Bei den im Dezember durchgeführten Umfragen erreichte die FPÖ 35 bis 37 Prozent. Damit liegen die Freiheitlichen leicht über ihren bisherigen Rekordwerten von bis zu 35 Prozent aus Ende 2016. Am meisten waren es zuletzt beim Institut IFDD, das am 17. und 18. Dezember 1.250 Österreicherinnen und Österreicher nach ihrer Wahlabsicht befragte. Bei Unique Research und Market lagen die Freiheitlichen bei 35 Prozent, bei der Lazarsfeld Gesellschaft bei 36 Prozent.
Umgekehrt erreichte die ÖVP im Dezember nur 20 bis 22 Prozent, die SPÖ 19 bis 21 Prozent. Die Grünen liegen seit der Wahl bei stabilen sieben bis acht Prozent. Vergleichsweise positiv entwickelten sich die Umfragewerte der NEOS. Die Pinken erreichten im Dezember zehn bis zwölf Prozent - lagen also leicht über ihrem Wahlergebnis von 9,1 Prozent. Seit Mitte November hatten die NEOS gemeinsam mit ÖVP und SPÖ über die Bildung einer Dreier-Koalition verhandelt. Am Freitag ließen sie die Gespräche platzen.
Rückblick auf Regierungsgespräche bisher
Chronologie der Koalitionsverhandlungen
Mehr als drei Monate sind seit der Nationalratswahl vergangen, eine neue Regierung ist trotz intensiver Verhandlungen aber noch nicht in Sicht. Ganz im Gegenteil, der Ausstieg der NEOS aus den Koalitionsverhandlungen macht die ganze Sache noch komplizierter. Im Folgenden eine Chronologie der Ereignisse bisher:
29.9. Nationalratswahl: Die FPÖ wird erstmals stärkste Partei im Parlament. Sie erreicht 28,8 Prozent der Stimmen (57 Mandate), die ÖVP 26,3 (51), die SPÖ 21,1 (41), die NEOS 9,1 (18) und die Grünen 8,2 Prozent (16). Als Zweier-Koalitionen kommen nur FPÖ-ÖVP, FPÖ-SPÖ sowie - mit äußerst knapper Mehrheit - ÖVP-SPÖ in Frage.

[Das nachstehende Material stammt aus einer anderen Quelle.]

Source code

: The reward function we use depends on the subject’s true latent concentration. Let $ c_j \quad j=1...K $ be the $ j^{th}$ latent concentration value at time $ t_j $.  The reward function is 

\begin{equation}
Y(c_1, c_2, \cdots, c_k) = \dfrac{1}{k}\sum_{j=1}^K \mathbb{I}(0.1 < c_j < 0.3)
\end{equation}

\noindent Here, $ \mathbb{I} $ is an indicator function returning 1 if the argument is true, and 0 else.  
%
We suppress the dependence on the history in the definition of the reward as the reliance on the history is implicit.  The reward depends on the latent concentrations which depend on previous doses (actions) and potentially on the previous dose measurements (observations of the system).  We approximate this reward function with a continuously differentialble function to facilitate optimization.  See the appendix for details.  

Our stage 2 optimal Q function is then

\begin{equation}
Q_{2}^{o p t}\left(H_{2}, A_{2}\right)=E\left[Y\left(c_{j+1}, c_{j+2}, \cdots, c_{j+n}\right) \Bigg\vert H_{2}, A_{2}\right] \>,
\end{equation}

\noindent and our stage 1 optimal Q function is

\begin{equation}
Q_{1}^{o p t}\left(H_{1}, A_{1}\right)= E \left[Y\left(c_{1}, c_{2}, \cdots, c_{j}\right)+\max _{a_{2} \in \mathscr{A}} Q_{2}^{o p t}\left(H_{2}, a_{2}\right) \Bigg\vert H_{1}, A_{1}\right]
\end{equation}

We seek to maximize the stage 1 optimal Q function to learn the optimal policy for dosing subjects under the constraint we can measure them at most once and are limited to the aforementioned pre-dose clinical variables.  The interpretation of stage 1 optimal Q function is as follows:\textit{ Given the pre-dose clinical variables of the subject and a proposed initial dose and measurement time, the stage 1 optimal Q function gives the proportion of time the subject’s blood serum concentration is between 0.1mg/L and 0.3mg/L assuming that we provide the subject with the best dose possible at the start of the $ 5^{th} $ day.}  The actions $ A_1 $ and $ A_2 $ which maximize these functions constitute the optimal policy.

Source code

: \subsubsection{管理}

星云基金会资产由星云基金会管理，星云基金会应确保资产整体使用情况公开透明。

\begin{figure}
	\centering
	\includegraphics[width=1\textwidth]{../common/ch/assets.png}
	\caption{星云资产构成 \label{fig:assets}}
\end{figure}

1.10. ÖVP-Chef und Bundeskanzler Karl Nehammer spricht sich dafür aus, dass FPÖ-Obmann Herbert Kickl von Bundespräsident Alexander Van der Bellen mit Sondierungen beauftragt wird.
2.10. Die türkis-grüne Regierung bietet dem Bundespräsidenten den Rücktritt an, er betraut sie mit der Fortführung der Geschäfte. Einzig Kunst- und Kulturstaatssekretärin Andrea Mayer (Grüne) gibt ihren Posten auf eigenen Wunsch bereits ab.
4.10. Van der Bellen beginnt mit der ersten Gesprächsrunde mit den fünf Parlamentsparteien. Als erster wird Kickl in der Präsidentschaftskanzlei empfangen. Dabei teilt er dem Bundespräsidenten seinen Willen zum Regieren mit, wie er am folgenden Tag in einer Pressekonferenz berichtet.
8.10. Nehammer und SPÖ-Chef Andreas Babler kommen zu einem ersten "atmosphärischen Austausch" zusammen.
9.10. Van der Bellen erteilt nach der ersten Gesprächsrunde vorerst keinen Regierungsbildungsauftrag und fordert die Chefs der stimmenstärksten Parteien FPÖ, ÖVP und SPÖ auf, "zu klären, welche Zusammenarbeit vorstellbar wäre", um die "Pattsituation" zu lösen. FPÖ-Chef Kickl erklärt, dass er die Gespräche koordinieren will.
15.10. Kickl und Nehammer kommen zu einem Gespräch zusammen. Nehammer bleibt dabei, dass er eine Koalition mit der FPÖ unter Kickl ausschließt.
18.10. Kickl und Babler kommen zu einem Gespräch zusammen. Auch der SPÖ-Chef schließt erneut jede Zusammenarbeit mit der FPÖ aus.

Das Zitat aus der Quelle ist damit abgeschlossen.